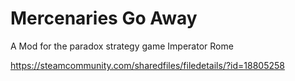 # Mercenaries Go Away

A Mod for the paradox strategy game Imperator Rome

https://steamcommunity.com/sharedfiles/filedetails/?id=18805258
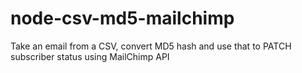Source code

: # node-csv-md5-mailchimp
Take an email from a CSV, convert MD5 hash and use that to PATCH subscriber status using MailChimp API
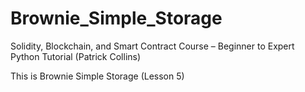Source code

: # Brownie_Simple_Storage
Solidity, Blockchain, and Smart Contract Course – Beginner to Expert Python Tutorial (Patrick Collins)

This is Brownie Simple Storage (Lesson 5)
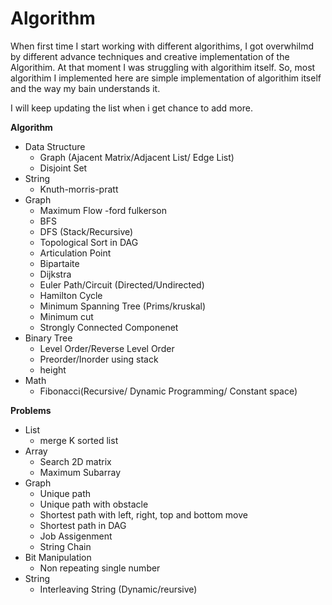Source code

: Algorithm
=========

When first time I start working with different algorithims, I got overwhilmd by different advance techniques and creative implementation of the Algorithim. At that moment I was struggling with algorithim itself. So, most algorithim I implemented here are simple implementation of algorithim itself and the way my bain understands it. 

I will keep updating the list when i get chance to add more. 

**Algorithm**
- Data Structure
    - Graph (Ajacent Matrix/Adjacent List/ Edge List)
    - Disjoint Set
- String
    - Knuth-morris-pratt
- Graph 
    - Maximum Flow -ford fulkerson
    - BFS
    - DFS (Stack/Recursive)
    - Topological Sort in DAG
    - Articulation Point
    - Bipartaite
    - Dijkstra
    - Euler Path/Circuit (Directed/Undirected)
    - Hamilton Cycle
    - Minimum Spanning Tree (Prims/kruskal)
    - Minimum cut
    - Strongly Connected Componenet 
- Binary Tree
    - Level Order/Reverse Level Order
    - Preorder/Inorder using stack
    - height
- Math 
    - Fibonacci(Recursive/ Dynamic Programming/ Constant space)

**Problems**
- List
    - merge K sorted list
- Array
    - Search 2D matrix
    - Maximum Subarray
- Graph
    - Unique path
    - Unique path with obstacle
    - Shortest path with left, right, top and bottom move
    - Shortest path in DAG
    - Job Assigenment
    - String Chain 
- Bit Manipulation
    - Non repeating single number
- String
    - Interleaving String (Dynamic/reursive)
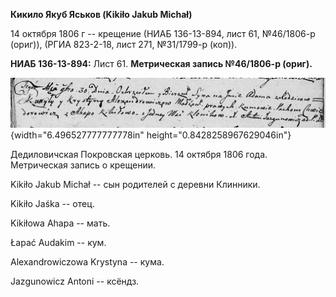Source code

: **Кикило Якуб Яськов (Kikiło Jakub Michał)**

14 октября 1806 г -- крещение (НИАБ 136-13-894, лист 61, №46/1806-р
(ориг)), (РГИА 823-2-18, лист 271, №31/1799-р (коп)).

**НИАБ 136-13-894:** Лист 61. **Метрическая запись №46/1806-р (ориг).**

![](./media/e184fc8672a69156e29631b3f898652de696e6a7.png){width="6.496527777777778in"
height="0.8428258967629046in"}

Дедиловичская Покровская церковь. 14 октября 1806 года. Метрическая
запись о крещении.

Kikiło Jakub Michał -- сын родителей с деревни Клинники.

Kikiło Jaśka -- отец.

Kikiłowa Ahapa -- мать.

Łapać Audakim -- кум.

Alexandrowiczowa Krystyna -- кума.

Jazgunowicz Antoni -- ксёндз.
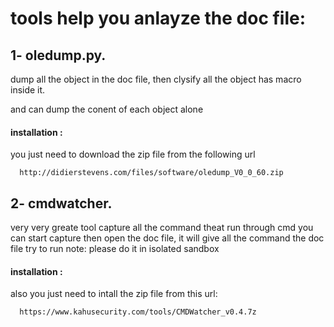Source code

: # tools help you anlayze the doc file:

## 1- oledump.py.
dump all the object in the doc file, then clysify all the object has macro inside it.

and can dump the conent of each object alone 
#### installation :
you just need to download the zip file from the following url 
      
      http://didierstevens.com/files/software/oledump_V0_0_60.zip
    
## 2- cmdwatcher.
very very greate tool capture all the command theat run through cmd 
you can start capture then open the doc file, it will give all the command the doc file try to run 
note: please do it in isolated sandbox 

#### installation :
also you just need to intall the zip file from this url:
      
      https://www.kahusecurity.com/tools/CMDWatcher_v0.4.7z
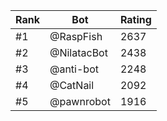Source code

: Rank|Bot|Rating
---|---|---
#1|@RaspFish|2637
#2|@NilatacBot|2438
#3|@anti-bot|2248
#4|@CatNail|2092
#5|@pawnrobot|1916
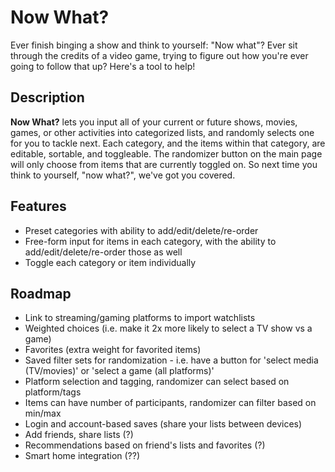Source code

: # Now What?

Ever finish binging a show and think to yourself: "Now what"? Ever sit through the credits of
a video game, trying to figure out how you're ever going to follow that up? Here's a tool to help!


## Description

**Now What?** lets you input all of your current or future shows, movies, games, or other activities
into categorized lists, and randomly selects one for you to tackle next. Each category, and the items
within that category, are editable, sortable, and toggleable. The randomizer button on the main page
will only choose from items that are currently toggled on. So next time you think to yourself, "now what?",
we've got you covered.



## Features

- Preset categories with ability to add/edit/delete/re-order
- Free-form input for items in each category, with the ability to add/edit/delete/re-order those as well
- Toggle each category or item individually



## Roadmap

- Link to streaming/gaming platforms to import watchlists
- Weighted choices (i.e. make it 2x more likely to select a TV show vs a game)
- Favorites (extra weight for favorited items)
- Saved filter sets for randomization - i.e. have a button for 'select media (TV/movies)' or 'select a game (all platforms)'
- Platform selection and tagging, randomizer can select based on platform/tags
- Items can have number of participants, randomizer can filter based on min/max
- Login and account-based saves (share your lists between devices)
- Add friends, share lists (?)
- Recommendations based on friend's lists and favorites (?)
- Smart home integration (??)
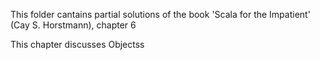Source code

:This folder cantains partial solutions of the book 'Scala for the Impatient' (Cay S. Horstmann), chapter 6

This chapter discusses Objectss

■ What the task asks:
Leave out the pictures and return every record word for word.

■ Solved exercise:
 # Mercenaries Go Away

A Mod for the paradox strategy game Imperator Rome

https://steamcommunity.com/sharedfiles/filedetails/?id=18805258
Source code

: # node-csv-md5-mailchimp
Take an email from a CSV, convert MD5 hash and use that to PATCH subscriber status using MailChimp API
Source code

: # Brownie_Simple_Storage
Solidity, Blockchain, and Smart Contract Course – Beginner to Expert Python Tutorial (Patrick Collins)

This is Brownie Simple Storage (Lesson 5)
Source code

: Algorithm
=========

When first time I start working with different algorithims, I got overwhilmd by different advance techniques and creative implementation of the Algorithim. At that moment I was struggling with algorithim itself. So, most algorithim I implemented here are simple implementation of algorithim itself and the way my bain understands it. 

I will keep updating the list when i get chance to add more. 

**Algorithm**
- Data Structure
    - Graph (Ajacent Matrix/Adjacent List/ Edge List)
    - Disjoint Set
- String
    - Knuth-morris-pratt
- Graph 
    - Maximum Flow -ford fulkerson
    - BFS
    - DFS (Stack/Recursive)
    - Topological Sort in DAG
    - Articulation Point
    - Bipartaite
    - Dijkstra
    - Euler Path/Circuit (Directed/Undirected)
    - Hamilton Cycle
    - Minimum Spanning Tree (Prims/kruskal)
    - Minimum cut
    - Strongly Connected Componenet 
- Binary Tree
    - Level Order/Reverse Level Order
    - Preorder/Inorder using stack
    - height
- Math 
    - Fibonacci(Recursive/ Dynamic Programming/ Constant space)

**Problems**
- List
    - merge K sorted list
- Array
    - Search 2D matrix
    - Maximum Subarray
- Graph
    - Unique path
    - Unique path with obstacle
    - Shortest path with left, right, top and bottom move
    - Shortest path in DAG
    - Job Assigenment
    - String Chain 
- Bit Manipulation
    - Non repeating single number
- String
    - Interleaving String (Dynamic/reursive)
Source code

: **Кикило Якуб Яськов (Kikiło Jakub Michał)**

14 октября 1806 г -- крещение (НИАБ 136-13-894, лист 61, №46/1806-р
(ориг)), (РГИА 823-2-18, лист 271, №31/1799-р (коп)).

**НИАБ 136-13-894:** Лист 61. **Метрическая запись №46/1806-р (ориг).**

![](./media/e184fc8672a69156e29631b3f898652de696e6a7.png){width="6.496527777777778in"
height="0.8428258967629046in"}

Дедиловичская Покровская церковь. 14 октября 1806 года. Метрическая
запись о крещении.

Kikiło Jakub Michał -- сын родителей с деревни Клинники.

Kikiło Jaśka -- отец.

Kikiłowa Ahapa -- мать.

Łapać Audakim -- кум.

Alexandrowiczowa Krystyna -- кума.

Jazgunowicz Antoni -- ксёндз.
Source code

: # tools help you anlayze the doc file:

## 1- oledump.py.
dump all the object in the doc file, then clysify all the object has macro inside it.

and can dump the conent of each object alone 
#### installation :
you just need to download the zip file from the following url 
      
      http://didierstevens.com/files/software/oledump_V0_0_60.zip
    
## 2- cmdwatcher.
very very greate tool capture all the command theat run through cmd 
you can start capture then open the doc file, it will give all the command the doc file try to run 
note: please do it in isolated sandbox 

#### installation :
also you just need to intall the zip file from this url:
      
      https://www.kahusecurity.com/tools/CMDWatcher_v0.4.7z
Source code

: Rank|Bot|Rating
---|---|---
#1|@RaspFish|2637
#2|@NilatacBot|2438
#3|@anti-bot|2248
#4|@CatNail|2092
#5|@pawnrobot|1916
Source code

: # Now What?

Ever finish binging a show and think to yourself: "Now what"? Ever sit through the credits of
a video game, trying to figure out how you're ever going to follow that up? Here's a tool to help!


## Description

**Now What?** lets you input all of your current or future shows, movies, games, or other activities
into categorized lists, and randomly selects one for you to tackle next. Each category, and the items
within that category, are editable, sortable, and toggleable. The randomizer button on the main page
will only choose from items that are currently toggled on. So next time you think to yourself, "now what?",
we've got you covered.



## Features

- Preset categories with ability to add/edit/delete/re-order
- Free-form input for items in each category, with the ability to add/edit/delete/re-order those as well
- Toggle each category or item individually



## Roadmap

- Link to streaming/gaming platforms to import watchlists
- Weighted choices (i.e. make it 2x more likely to select a TV show vs a game)
- Favorites (extra weight for favorited items)
- Saved filter sets for randomization - i.e. have a button for 'select media (TV/movies)' or 'select a game (all platforms)'
- Platform selection and tagging, randomizer can select based on platform/tags
- Items can have number of participants, randomizer can filter based on min/max
- Login and account-based saves (share your lists between devices)
- Add friends, share lists (?)
- Recommendations based on friend's lists and favorites (?)
- Smart home integration (??)
Source code

:This folder cantains partial solutions of the book 'Scala for the Impatient' (Cay S. Horstmann), chapter 6

This chapter discusses Objectss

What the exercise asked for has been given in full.